Veel leerlingen hebben door hun ontwikkelachterstand en/of gedragsproblemen extra begeleiding nodig op weg naar zelfstandigheid. Dit is een verantwoordelijkheid van de ouders, maar gemeenten kunnen hierbij ondersteunen door het inzetten van een leerproject, waarvan er verschillende worden aangeboden. Ook het bekostigen van het reizen met openbaar vervoer, bijvoorbeeld bij leerlingen van het voortgezet speciaal onderwijs, kan het voor gezinnen makkelijker maken om de weg naar zelfstandig reizen te vinden. Voor het voortgezet speciaal onderwijs is hiervoor de wettelijke plicht bij de invoering van de Wet passend onderwijs overigens weggevallen. Het college heeft er echter voor gekozen om de mogelijkheid van een vergoeding op basis van de kosten van openbaar vervoer of een fietsvergoeding ook voor deze doelgroep open te stellen (artikel 16). Uiteraard blijft het maatwerk om te beoordelen hoe een kind kan reizen. Daarin speelt niet alleen de beperking een rol, maar ook de leeftijd, de route en de behoeften van de leerling. Om het maatwerk te kunnen beoordelen is het van belang om kennis te hebben van de situatie van de leerling, de meest geschikte en haalbare vervoerswijze en de zelfredzaamheid van de leerling en het gezin.
Hoofdstuk 3. Aanvraagprocedure
Artikel 3. Aanvraagprocedure
Eerste lid
Indien ouders menen voor een vervoersvoorziening voor hun kind in aanmerking te komen, dienen zij een aanvraag in bij het college. De meerderjarige en handelingsbekwame leerling moet dit zelf doen. De aanvraag wordt gedaan in de gemeente waar de feitelijke en structurele verblijfplaats (woning) van de leerling is. Dit kan ook een vast logeeradres zijn, waar de leerling op vaste dagen verblijft. Het college stelt hiervoor een papieren of digitaal aanvraagformulier beschikbaar.
Tweede lid
Indien de aanvraag voor bekostiging van de vervoerskosten een aanvraag voor het eerste volgende schooljaar betreft, dient deze (uiterlijk) acht weken voor aanvang van het schooljaar te worden ingediend. Dit geeft het college de tijd om voor het begin van het nieuwe schooljaar op de aanvraag te beslissen. Er kunnen echter gegronde redenen zijn voor het laat indienen van een aanvraag, bijvoorbeeld wanneer het nog niet vaststaat of een leerling op een bepaalde school wordt toegelaten.
Bezwaar en beroep
Er kan bezwaar worden gemaakt tegen een besluit van het college, tegen het feit dat het college te laat beslist en tegen het verdagen van een besluit. Het bezwaarschrift moet wel op tijd worden ingediend, namelijk binnen zes weken.
Derde lid
Een toegekende vervoersvoorziening kan bestaan uit een bekostiging aan de ouders, óf aanbieding van aangepast vervoer dat het college verzorgt of doet verzorgen, in de vorm van busvervoer of een taxi(busje).

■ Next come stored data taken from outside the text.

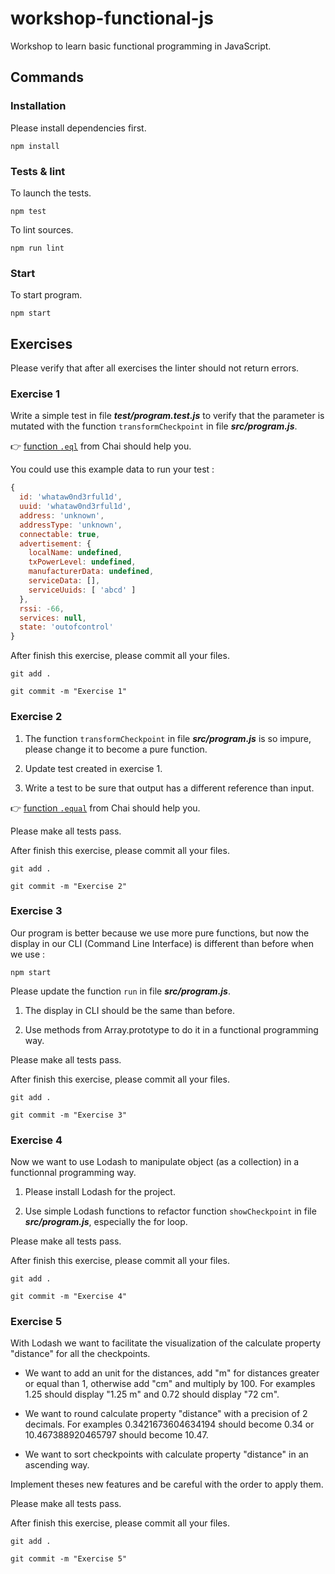 # workshop-functional-js

Workshop to learn basic functional programming in JavaScript.

## Commands

### Installation

Please install dependencies first.

	npm install

### Tests & lint

To launch the tests.

	npm test

To lint sources.

	npm run lint

### Start

To start program.

	npm start

## Exercises

Please verify that after all exercises the linter should not return errors.

### Exercise 1

Write a simple test in file **_test/program.test.js_** to verify that the parameter is mutated with the function `transformCheckpoint` in file **_src/program.js_**.

:point_right: [function `.eql`](http://chaijs.com/api/bdd/#method_eql) from Chai should help you.

You could use this example data to run your test :

```javascript
{
  id: 'whataw0nd3rful1d',
  uuid: 'whataw0nd3rful1d',
  address: 'unknown',
  addressType: 'unknown',
  connectable: true,
  advertisement: {
    localName: undefined,
    txPowerLevel: undefined,
    manufacturerData: undefined,
    serviceData: [],
    serviceUuids: [ 'abcd' ]
  },
  rssi: -66,
  services: null,
  state: 'outofcontrol'
}
```

After finish this exercise, please commit all your files.

	git add .

	git commit -m "Exercise 1"

### Exercise 2

1. The function `transformCheckpoint` in file **_src/program.js_** is so impure, please change it to become a pure function.

2. Update test created in exercise 1.

3. Write a test to be sure that output has a different reference than input.

:point_right: [function `.equal`](http://chaijs.com/api/bdd/#method_equal) from Chai should help you.

Please make all tests pass.

After finish this exercise, please commit all your files.

	git add .

	git commit -m "Exercise 2"

### Exercise 3

Our program is better because we use more pure functions, but now the display in our CLI (Command Line Interface) is different than before when we use :

	npm start

Please update the function `run` in file **_src/program.js_**.

1. The display in CLI should be the same than before.

2. Use methods from Array.prototype to do it in a functional programming way.

Please make all tests pass.

After finish this exercise, please commit all your files.

	git add .

	git commit -m "Exercise 3"

### Exercise 4

Now we want to use Lodash to manipulate object (as a collection) in a functionnal programming way.

1. Please install Lodash for the project.

2. Use simple Lodash functions to refactor function `showCheckpoint` in file **_src/program.js_**, especially the for loop.

Please make all tests pass.

After finish this exercise, please commit all your files.

	git add .

	git commit -m "Exercise 4"

### Exercise 5

With Lodash we want to facilitate the visualization of the calculate property "distance" for all the checkpoints.

- We want to add an unit for the distances, add "m" for distances greater or equal than 1, otherwise add "cm" and multiply by 100. For examples 1.25 should display "1.25 m" and 0.72 should display "72 cm".

- We want to round calculate property "distance" with a precision of 2 decimals. For examples 0.3421673604634194 should become 0.34 or 10.467388920465797 should become 10.47.

- We want to sort checkpoints with calculate property "distance" in an ascending way.

Implement theses new features and be careful with the order to apply them.

Please make all tests pass.

After finish this exercise, please commit all your files.

	git add .

	git commit -m "Exercise 5"

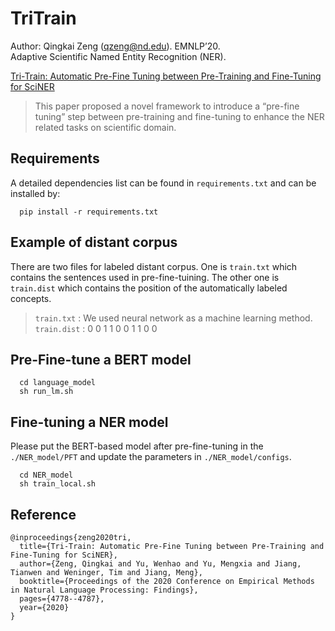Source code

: # TriTrain
Author: Qingkai Zeng (qzeng@nd.edu). EMNLP’20.  
Adaptive Scientific Named Entity Recognition (NER).

[Tri-Train: Automatic Pre-Fine Tuning between Pre-Training and Fine-Tuning for SciNER](https://www.aclweb.org/anthology/2020.findings-emnlp.429.pdf)  

> This paper proposed a novel framework to introduce a “pre-fine tuning” step between pre-training and fine-tuning to enhance the NER related tasks on scientific domain.

## Requirements
A detailed dependencies list can be found in `requirements.txt` and can be installed by:

```
  pip install -r requirements.txt
```

## Example of distant corpus
There are two files for labeled distant corpus. One is `train.txt` which contains the sentences used in pre-fine-tuining. The other one is `train.dist` which contains the position of the automatically labeled concepts.

> `train.txt` : We used neural network as a machine learning method.  
> `train.dist` : 0 0 1 1 0 0 1 1 0 0

## Pre-Fine-tune a BERT model

```
  cd language_model
  sh run_lm.sh
```

## Fine-tuning a NER model

Please put the BERT-based model after pre-fine-tuning in the `./NER_model/PFT` and update the parameters in `./NER_model/configs`. 
```
  cd NER_model
  sh train_local.sh
```

## Reference
```
@inproceedings{zeng2020tri,
  title={Tri-Train: Automatic Pre-Fine Tuning between Pre-Training and Fine-Tuning for SciNER},
  author={Zeng, Qingkai and Yu, Wenhao and Yu, Mengxia and Jiang, Tianwen and Weninger, Tim and Jiang, Meng},
  booktitle={Proceedings of the 2020 Conference on Empirical Methods in Natural Language Processing: Findings},
  pages={4778--4787},
  year={2020}
}
```
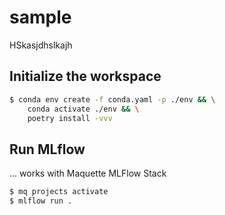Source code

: # sample

HSkasjdhslkajh

## Initialize the workspace

```bash
$ conda env create -f conda.yaml -p ./env && \
    conda activate ./env && \
    poetry install -vvv
```

## Run MLflow

... works with Maquette MLFlow Stack

```bash
$ mq projects activate
$ mlflow run .
```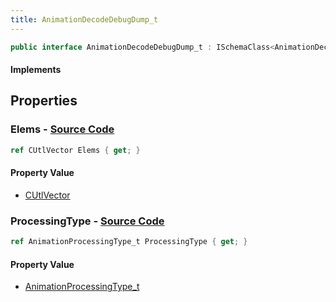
 ```yaml
---
title: AnimationDecodeDebugDump_t
---
```


```csharp
public interface AnimationDecodeDebugDump_t : ISchemaClass<AnimationDecodeDebugDump_t>, ISchemaField, ISchemaClass, INativeHandle
```

#### Implements

## Properties

### **Elems** - [Source Code](https://github.com/swiftly-solution/swiftlys2/blob/main/managed/src/SwiftlyS2.Generated/Schemas/Interfaces/AnimationDecodeDebugDump_t.cs#L19)

```csharp
ref CUtlVector Elems { get; }
```

#### Property Value

- [CUtlVector](/docs/api/)

### **ProcessingType** - [Source Code](https://github.com/swiftly-solution/swiftlys2/blob/main/managed/src/SwiftlyS2.Generated/Schemas/Interfaces/AnimationDecodeDebugDump_t.cs#L16)

```csharp
ref AnimationProcessingType_t ProcessingType { get; }
```

#### Property Value

- [AnimationProcessingType_t](/docs/api/shared/schemadefinitions/animationprocessingtype_t)

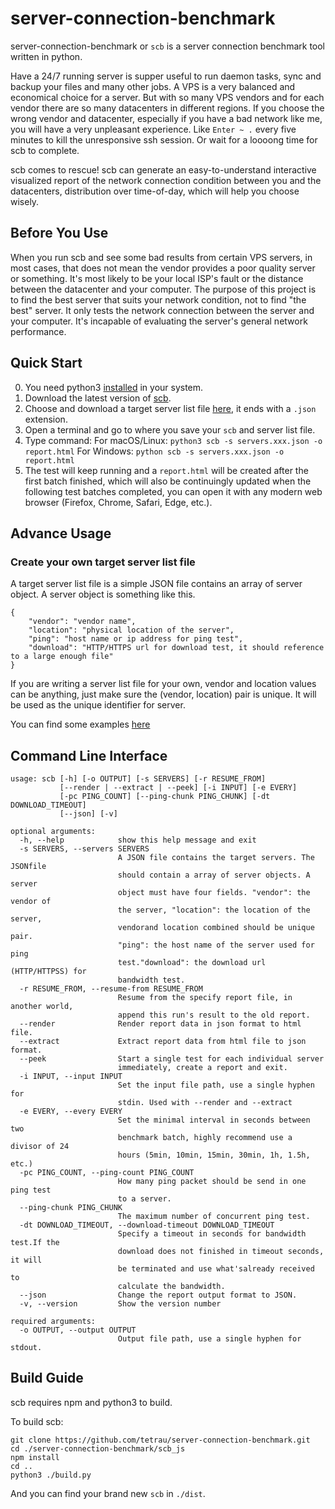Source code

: # server-connection-benchmark
server-connection-benchmark or `scb` is a server connection benchmark tool
written in python.

Have a 24/7 running server is supper useful to run daemon tasks, sync and backup
your files and many other jobs. A VPS is a very balanced and economical choice
for a server. But with so many VPS vendors and for each vendor there are so many
datacenters in different regions. If you choose the wrong vendor and datacenter,
especially if you have a bad network like me, you will have a very unpleasant
experience. Like `Enter ~ .` every five minutes to kill the unresponsive ssh
session. Or wait for a loooong time for scb to complete.

scb comes to rescue! scb can generate an easy-to-understand interactive
visualized report of the network connection condition between you and the
datacenters, distribution over time-of-day, which will help you choose wisely.

## Before You Use
When you run scb and see some bad results from certain VPS servers, in most
cases, that does not mean the vendor provides a poor quality server or
something. It's most likely to be your local ISP's fault or the distance between
the datacenter and your computer. The purpose of this project is to find the
best server that suits your network condition, not to find "the best" server. It
only tests the network connection between the server and your computer. It's
incapable of evaluating the server's general network performance.

## Quick Start
0. You need python3 [installed](https://www.python.org/downloads/) in your
system.
1. Download the latest version of [scb](https://github.com/tetrau/server-connection-benchmark/releases/latest/download/scb).
2. Choose and download a target server list file
[here](https://github.com/tetrau/server-connection-benchmark/tree/master/servers), 
it ends with a `.json` extension.
3. Open a terminal and go to where you save your `scb` and server list file.
4. Type command: 
For macOS/Linux:
`python3 scb -s servers.xxx.json -o report.html` 
For Windows:
 `python scb -s servers.xxx.json -o report.html`
5. The test will keep running and a `report.html` will be created after the
first batch finished, which will also be continuingly updated when the following
test batches completed, you can open it with any modern web browser (Firefox,
Chrome, Safari, Edge, etc.).

## Advance Usage
### Create your own target server list file
A target server list file is a simple JSON file contains an array of server
object. A server object is something like this.
```JOSN
{
    "vendor": "vendor name",
    "location": "physical location of the server",
    "ping": "host name or ip address for ping test",
    "download": "HTTP/HTTPS url for download test, it should reference to a large enough file"
}
```
If you are writing a server list file for your own, vendor and location values
can be anything, just make sure the (vendor, location) pair is unique. It will
be used as the unique identifier for server.

You can find some examples [here](https://github.com/tetrau/server-connection-benchmark/tree/master/servers)

## Command Line Interface
```
usage: scb [-h] [-o OUTPUT] [-s SERVERS] [-r RESUME_FROM]
           [--render | --extract | --peek] [-i INPUT] [-e EVERY]
           [-pc PING_COUNT] [--ping-chunk PING_CHUNK] [-dt DOWNLOAD_TIMEOUT]
           [--json] [-v]

optional arguments:
  -h, --help            show this help message and exit
  -s SERVERS, --servers SERVERS
                        A JSON file contains the target servers. The JSONfile
                        should contain a array of server objects. A server
                        object must have four fields. "vendor": the vendor of
                        the server, "location": the location of the server,
                        vendorand location combined should be unique pair.
                        "ping": the host name of the server used for ping
                        test."download": the download url (HTTP/HTTPSS) for
                        bandwidth test.
  -r RESUME_FROM, --resume-from RESUME_FROM
                        Resume from the specify report file, in another world,
                        append this run's result to the old report.
  --render              Render report data in json format to html file.
  --extract             Extract report data from html file to json format.
  --peek                Start a single test for each individual server
                        immediately, create a report and exit.
  -i INPUT, --input INPUT
                        Set the input file path, use a single hyphen for
                        stdin. Used with --render and --extract
  -e EVERY, --every EVERY
                        Set the minimal interval in seconds between two
                        benchmark batch, highly recommend use a divisor of 24
                        hours (5min, 10min, 15min, 30min, 1h, 1.5h, etc.)
  -pc PING_COUNT, --ping-count PING_COUNT
                        How many ping packet should be send in one ping test
                        to a server.
  --ping-chunk PING_CHUNK
                        The maximum number of concurrent ping test.
  -dt DOWNLOAD_TIMEOUT, --download-timeout DOWNLOAD_TIMEOUT
                        Specify a timeout in seconds for bandwidth test.If the
                        download does not finished in timeout seconds, it will
                        be terminated and use what'salready received to
                        calculate the bandwidth.
  --json                Change the report output format to JSON.
  -v, --version         Show the version number

required arguments:
  -o OUTPUT, --output OUTPUT
                        Output file path, use a single hyphen for stdout.
```

## Build Guide
scb requires npm and python3 to build.

To build scb:
```
git clone https://github.com/tetrau/server-connection-benchmark.git
cd ./server-connection-benchmark/scb_js
npm install
cd ..
python3 ./build.py
```

And you can find your brand new `scb` in `./dist`.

In het geval van een bekostiging zal de ingangsdatum van deze bekostiging in principe samenvallen met de in het aanvraagformulier verzochte datum van ingang, maar niet zijn gelegen vóór de datum waarop de aanvraag door het college werd ontvangen (onder a). Er vindt dus geen bekostiging met terugwerkende kracht plaats.
Wanneer de leerling aangepast vervoer krijgt aangeboden dat verzorgd wordt door het college zal de datum van ingang zo veel mogelijk aansluiten bij de door de ouders verzochte datum. Deze ligt dan uiteraard niet vóór de datum waarop de aanvraag door het college werd ontvangen. Bovendien dient rekening te worden gehouden met het feit dat het inschakelen of contracteren van een vervoerder enige tijd kan kosten (onder b).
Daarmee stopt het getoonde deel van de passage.